From: Spencer Baugh <sbaugh@janestreet.com>
To: 64735@debbugs.gnu.org
Subject: bug#64735: 29.0.92; find invocations are ~15x slower because of ignores
Date: Wed, 19 Jul 2023 17:16:31 -0400 [thread overview]
Message-ID: <iermszrwqj4.fsf@janestreet.com> (raw)
Several important commands and functions invoke find; for example rgrep
and project-find-regexp.
Most of these add some set of ignores to the find command, pulling from
grep-find-ignored-files in the former case.
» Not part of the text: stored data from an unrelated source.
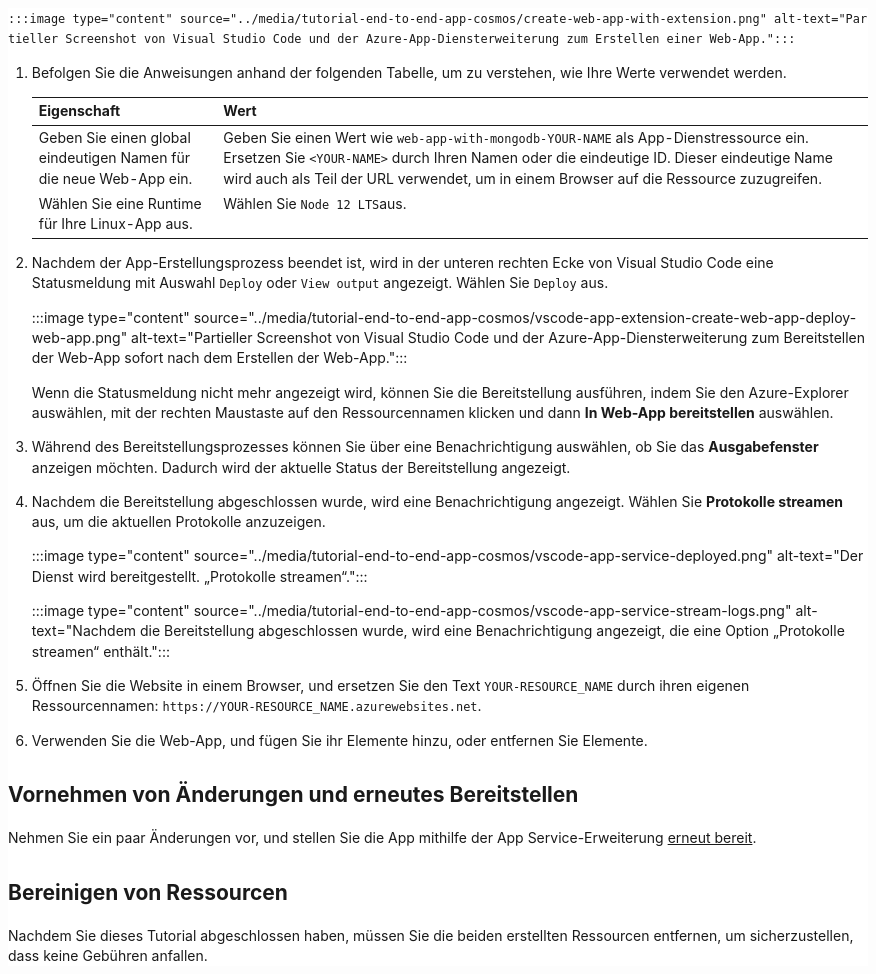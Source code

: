     :::image type="content" source="../media/tutorial-end-to-end-app-cosmos/create-web-app-with-extension.png" alt-text="Partieller Screenshot von Visual Studio Code und der Azure-App-Diensterweiterung zum Erstellen einer Web-App.":::

1. Befolgen Sie die Anweisungen anhand der folgenden Tabelle, um zu verstehen, wie Ihre Werte verwendet werden.

    |Eigenschaft|Wert|
    |--|--|
    |Geben Sie einen global eindeutigen Namen für die neue Web-App ein.| Geben Sie einen Wert wie `web-app-with-mongodb-YOUR-NAME` als App-Dienstressource ein. Ersetzen Sie `<YOUR-NAME>` durch Ihren Namen oder die eindeutige ID. Dieser eindeutige Name wird auch als Teil der URL verwendet, um in einem Browser auf die Ressource zuzugreifen.|
    |Wählen Sie eine Runtime für Ihre Linux-App aus.|Wählen Sie `Node 12 LTS`aus.|

1. Nachdem der App-Erstellungsprozess beendet ist, wird in der unteren rechten Ecke von Visual Studio Code eine Statusmeldung mit Auswahl `Deploy` oder `View output` angezeigt. Wählen Sie `Deploy` aus.

    :::image type="content" source="../media/tutorial-end-to-end-app-cosmos/vscode-app-extension-create-web-app-deploy-web-app.png" alt-text="Partieller Screenshot von Visual Studio Code und der Azure-App-Diensterweiterung zum Bereitstellen der Web-App sofort nach dem Erstellen der Web-App.":::

    Wenn die Statusmeldung nicht mehr angezeigt wird, können Sie die Bereitstellung ausführen, indem Sie den Azure-Explorer auswählen, mit der rechten Maustaste auf den Ressourcennamen klicken und dann **In Web-App bereitstellen** auswählen.

1. Während des Bereitstellungsprozesses können Sie über eine Benachrichtigung auswählen, ob Sie das **Ausgabefenster** anzeigen möchten.  Dadurch wird der aktuelle Status der Bereitstellung angezeigt. 

1. Nachdem die Bereitstellung abgeschlossen wurde, wird eine Benachrichtigung angezeigt. Wählen Sie **Protokolle streamen** aus, um die aktuellen Protokolle anzuzeigen. 

    :::image type="content" source="../media/tutorial-end-to-end-app-cosmos/vscode-app-service-deployed.png" alt-text="Der Dienst wird bereitgestellt. „Protokolle streamen“.":::

    :::image type="content" source="../media/tutorial-end-to-end-app-cosmos/vscode-app-service-stream-logs.png" alt-text="Nachdem die Bereitstellung abgeschlossen wurde, wird eine Benachrichtigung angezeigt, die eine Option „Protokolle streamen“ enthält.":::    

1. Öffnen Sie die Website in einem Browser, und ersetzen Sie den Text `YOUR-RESOURCE_NAME` durch ihren eigenen Ressourcennamen: `https://YOUR-RESOURCE_NAME.azurewebsites.net`.
1. Verwenden Sie die Web-App, und fügen Sie ihr Elemente hinzu, oder entfernen Sie Elemente. 

## <a name="make-changes-and-redeploy"></a>Vornehmen von Änderungen und erneutes Bereitstellen

Nehmen Sie ein paar Änderungen vor, und stellen Sie die App mithilfe der App Service-Erweiterung [erneut bereit](../how-to/deploy-web-app.md#deploy-or-redeploy-to-app-service-with-visual-studio-code). 

## <a name="clean-up-resources"></a>Bereinigen von Ressourcen 

Nachdem Sie dieses Tutorial abgeschlossen haben, müssen Sie die beiden erstellten Ressourcen entfernen, um sicherzustellen, dass keine Gebühren anfallen. 
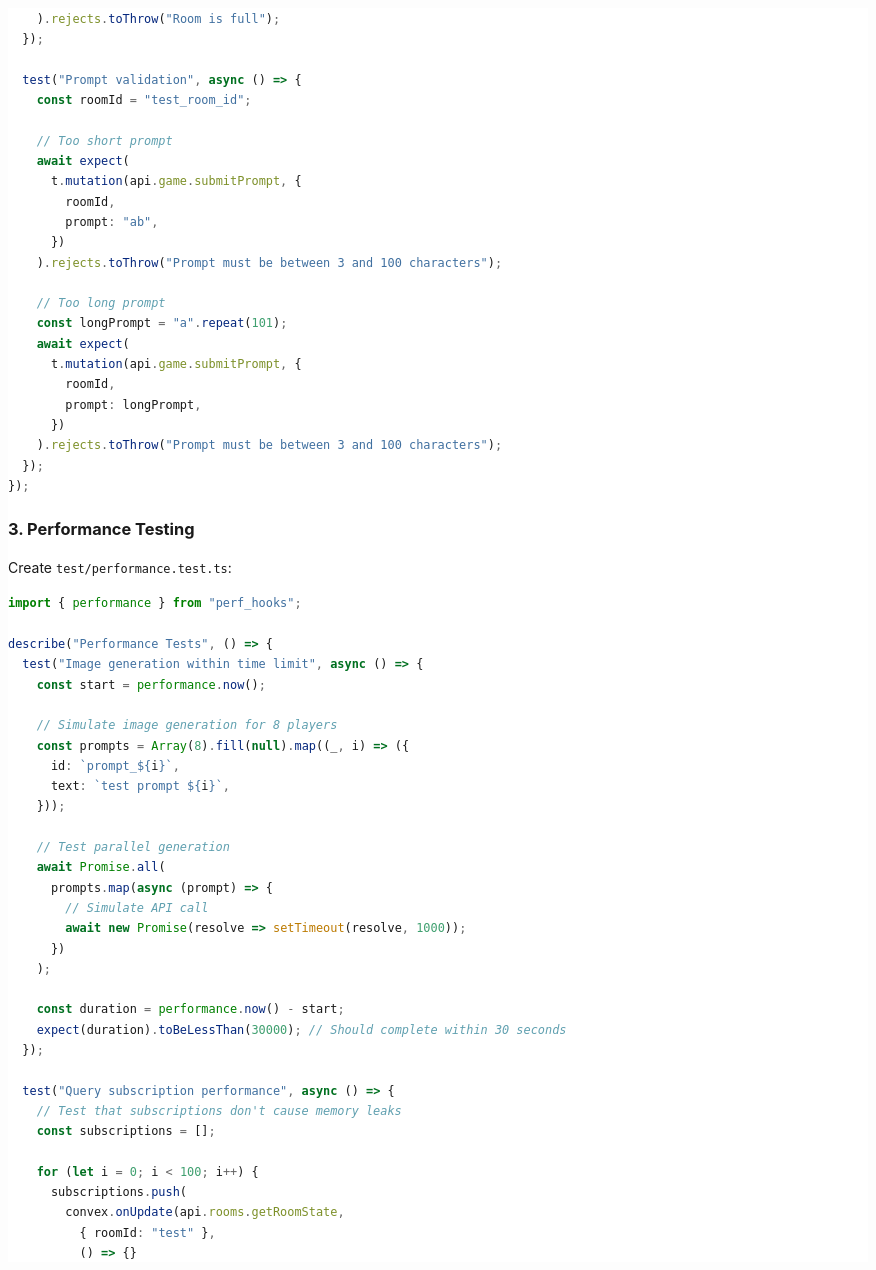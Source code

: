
 ```typescript
    ).rejects.toThrow("Room is full");
  });
  
  test("Prompt validation", async () => {
    const roomId = "test_room_id";
    
    // Too short prompt
    await expect(
      t.mutation(api.game.submitPrompt, {
        roomId,
        prompt: "ab",
      })
    ).rejects.toThrow("Prompt must be between 3 and 100 characters");
    
    // Too long prompt
    const longPrompt = "a".repeat(101);
    await expect(
      t.mutation(api.game.submitPrompt, {
        roomId,
        prompt: longPrompt,
      })
    ).rejects.toThrow("Prompt must be between 3 and 100 characters");
  });
});
```

### 3. Performance Testing

Create `test/performance.test.ts`:

```typescript
import { performance } from "perf_hooks";

describe("Performance Tests", () => {
  test("Image generation within time limit", async () => {
    const start = performance.now();
    
    // Simulate image generation for 8 players
    const prompts = Array(8).fill(null).map((_, i) => ({
      id: `prompt_${i}`,
      text: `test prompt ${i}`,
    }));
    
    // Test parallel generation
    await Promise.all(
      prompts.map(async (prompt) => {
        // Simulate API call
        await new Promise(resolve => setTimeout(resolve, 1000));
      })
    );
    
    const duration = performance.now() - start;
    expect(duration).toBeLessThan(30000); // Should complete within 30 seconds
  });
  
  test("Query subscription performance", async () => {
    // Test that subscriptions don't cause memory leaks
    const subscriptions = [];
    
    for (let i = 0; i < 100; i++) {
      subscriptions.push(
        convex.onUpdate(api.rooms.getRoomState, 
          { roomId: "test" },
          () => {}
```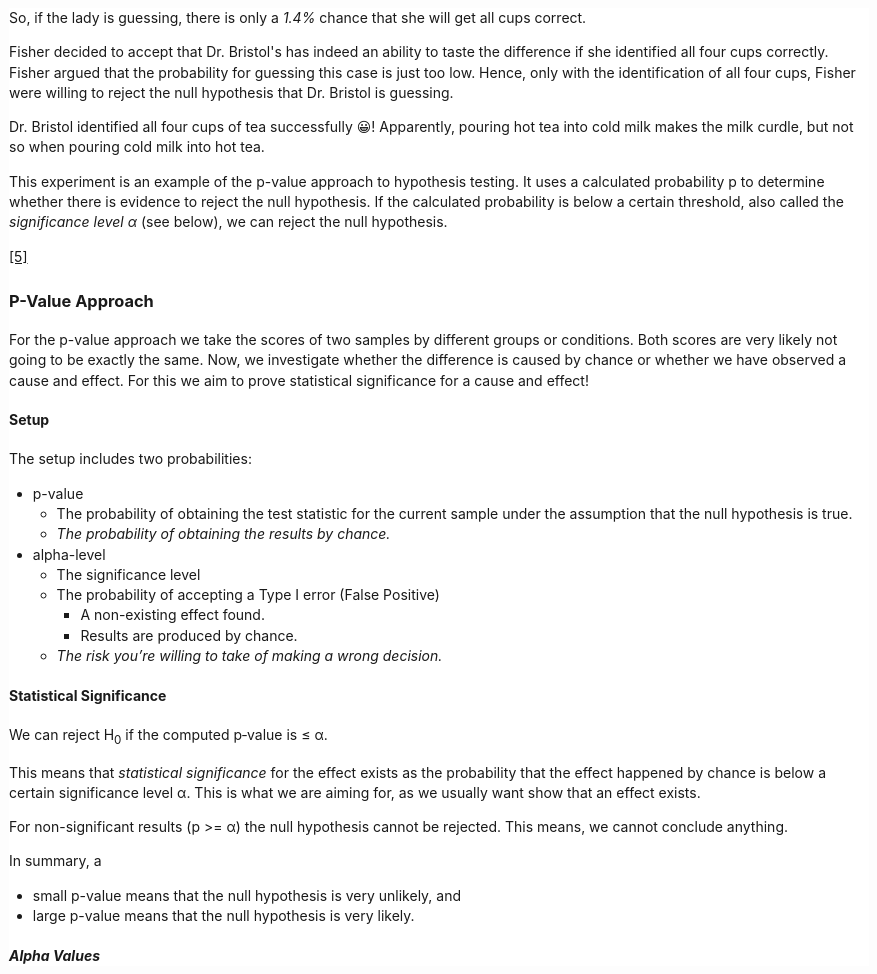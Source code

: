 So, if the lady is guessing, there is only a *1.4%* chance that she will get all cups correct.

Fisher decided to accept that Dr. Bristol's has indeed an ability to taste the difference if she identified all four cups correctly. Fisher argued that the probability for guessing this case is just too low. Hence, only with the identification of all four cups, Fisher were willing to reject the null hypothesis that Dr. Bristol is guessing.

Dr. Bristol identified all four cups of tea successfully 😀! Apparently, pouring hot tea into cold milk makes the milk curdle, but not so when pouring cold milk into hot tea.

This experiment is an example of the p-value approach to hypothesis testing. It uses a calculated probability p to determine whether there is evidence to reject the null hypothesis. If the calculated probability is below a certain threshold, also called the *significance level α* (see below), we can reject the null hypothesis. 

[[5]](https://en.wikipedia.org/wiki/Lady_tasting_tea) 

### P-Value Approach

For the p-value approach we take the scores of two samples by different groups or conditions. Both scores are very likely not going to be exactly the same. Now, we investigate whether the difference is caused by chance or whether we have observed a cause and effect. For this we aim to prove statistical significance for a cause and effect!

#### Setup

The setup includes two probabilities:

* p-value
    * The probability of obtaining the test statistic for the current sample under the assumption that the null hypothesis is true.
    * *The probability of obtaining the results by chance.*
* alpha-level
    * The significance level
    * The probability of accepting a Type I error (False Positive)
        * A non-existing effect found.
        * Results are produced by chance.
    * *The risk you’re willing to take of making a wrong decision.*

#### Statistical Significance

We can reject H<sub>0</sub> if the computed p‐value is ≤ α.  

This means that *statistical significance* for the effect exists as the probability that the effect happened by chance is below a certain significance level α. This is what we are aiming for, as we usually want show that an effect exists.

For non-significant results (p >= α) the null hypothesis cannot be rejected. This means, we cannot conclude anything.

In summary, a

* small p-value means that the null hypothesis is very unlikely, and
* large p-value means that the  null hypothesis is very likely.

##### Alpha Values
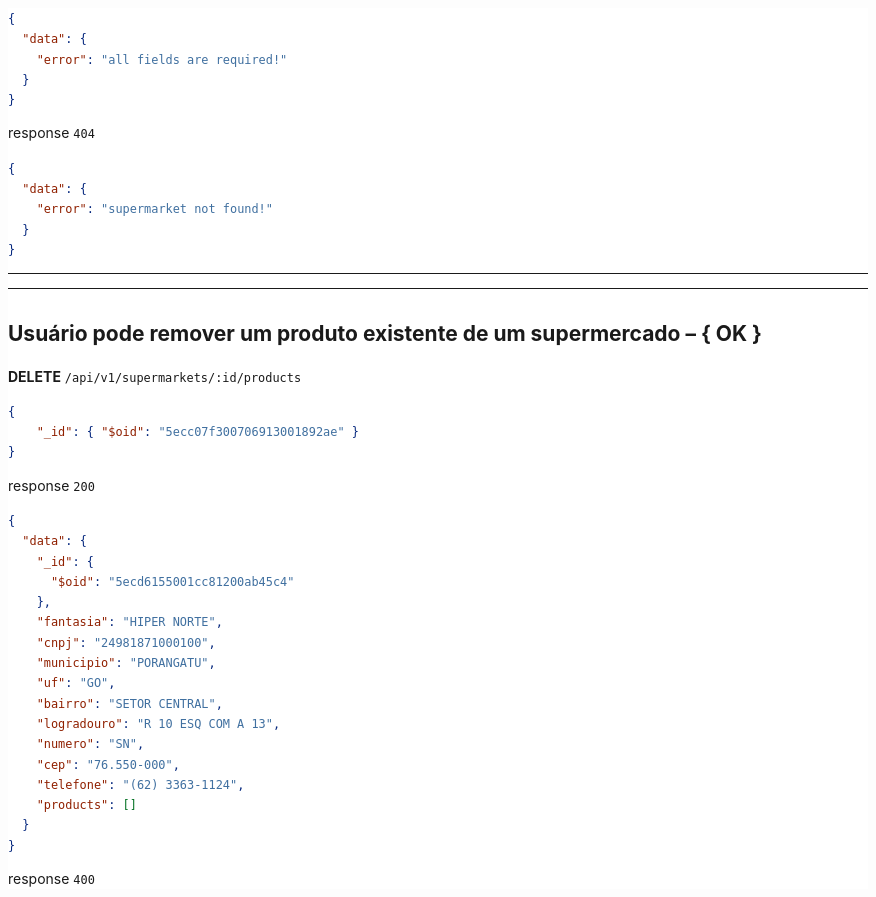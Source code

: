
 ```json
{
  "data": {
    "error": "all fields are required!"
  }
}
```

response ```404```

```json
{
  "data": {
    "error": "supermarket not found!"
  }
}
```

---
---

## Usuário pode remover um produto existente de um supermercado – { OK }
**DELETE** ```/api/v1/supermarkets/:id/products```


```json
{
	"_id": { "$oid": "5ecc07f300706913001892ae" }
}
```

response ```200```

```json
{
  "data": {
    "_id": {
      "$oid": "5ecd6155001cc81200ab45c4"
    },
    "fantasia": "HIPER NORTE",
    "cnpj": "24981871000100",
    "municipio": "PORANGATU",
    "uf": "GO",
    "bairro": "SETOR CENTRAL",
    "logradouro": "R 10 ESQ COM A 13",
    "numero": "SN",
    "cep": "76.550-000",
    "telefone": "(62) 3363-1124",
    "products": []
  }
}
```

response ```400```

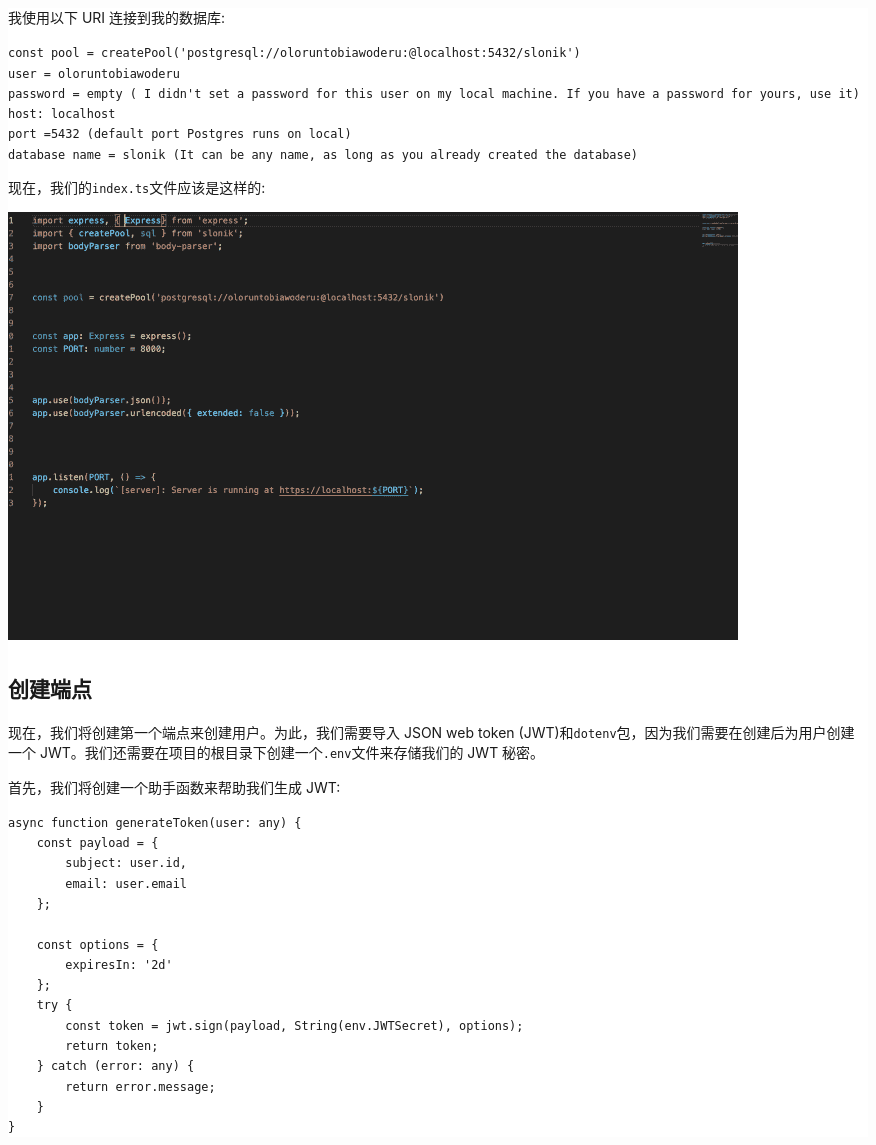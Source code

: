 我使用以下 URI 连接到我的数据库:

```
const pool = createPool('postgresql://oloruntobiawoderu:@localhost:5432/slonik')
user = oloruntobiawoderu
password = empty ( I didn't set a password for this user on my local machine. If you have a password for yours, use it)
host: localhost
port =5432 (default port Postgres runs on local)
database name = slonik (It can be any name, as long as you already created the database)

```

现在，我们的`index.ts`文件应该是这样的:

![index.ts file](img/62a9cf39e5110786f0b33eb0522ab84c.png)

## 创建端点

现在，我们将创建第一个端点来创建用户。为此，我们需要导入 JSON web token (JWT)和`dotenv`包，因为我们需要在创建后为用户创建一个 JWT。我们还需要在项目的根目录下创建一个`.env`文件来存储我们的 JWT 秘密。

首先，我们将创建一个助手函数来帮助我们生成 JWT:

```
async function generateToken(user: any) {
    const payload = {
        subject: user.id,
        email: user.email
    };

    const options = {
        expiresIn: '2d'
    };
    try {
        const token = jwt.sign(payload, String(env.JWTSecret), options);
        return token;
    } catch (error: any) {
        return error.message;
    }
}

```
So the find command looks
like:
find -H . \( -path \*/SCCS/\* -o -path \*/RCS/\* [...more ignores...] \)
-prune -o -type f -print0
Alas, on my system, using GNU find, these ignores slow down find by
about 15x on a large directory tree, taking it from around .5 seconds to
7.8 seconds.
This is very noticeable overhead; removing the ignores makes rgrep and
other find-invoking commands substantially faster for me.
The overhead is linear in the number of ignores - that is, each
additional ignore adds a small fixed cost. This suggests that find is
linearly scanning the list of ignores and checking each one, rather than
optimizing them to a single regexp and checking that regexp.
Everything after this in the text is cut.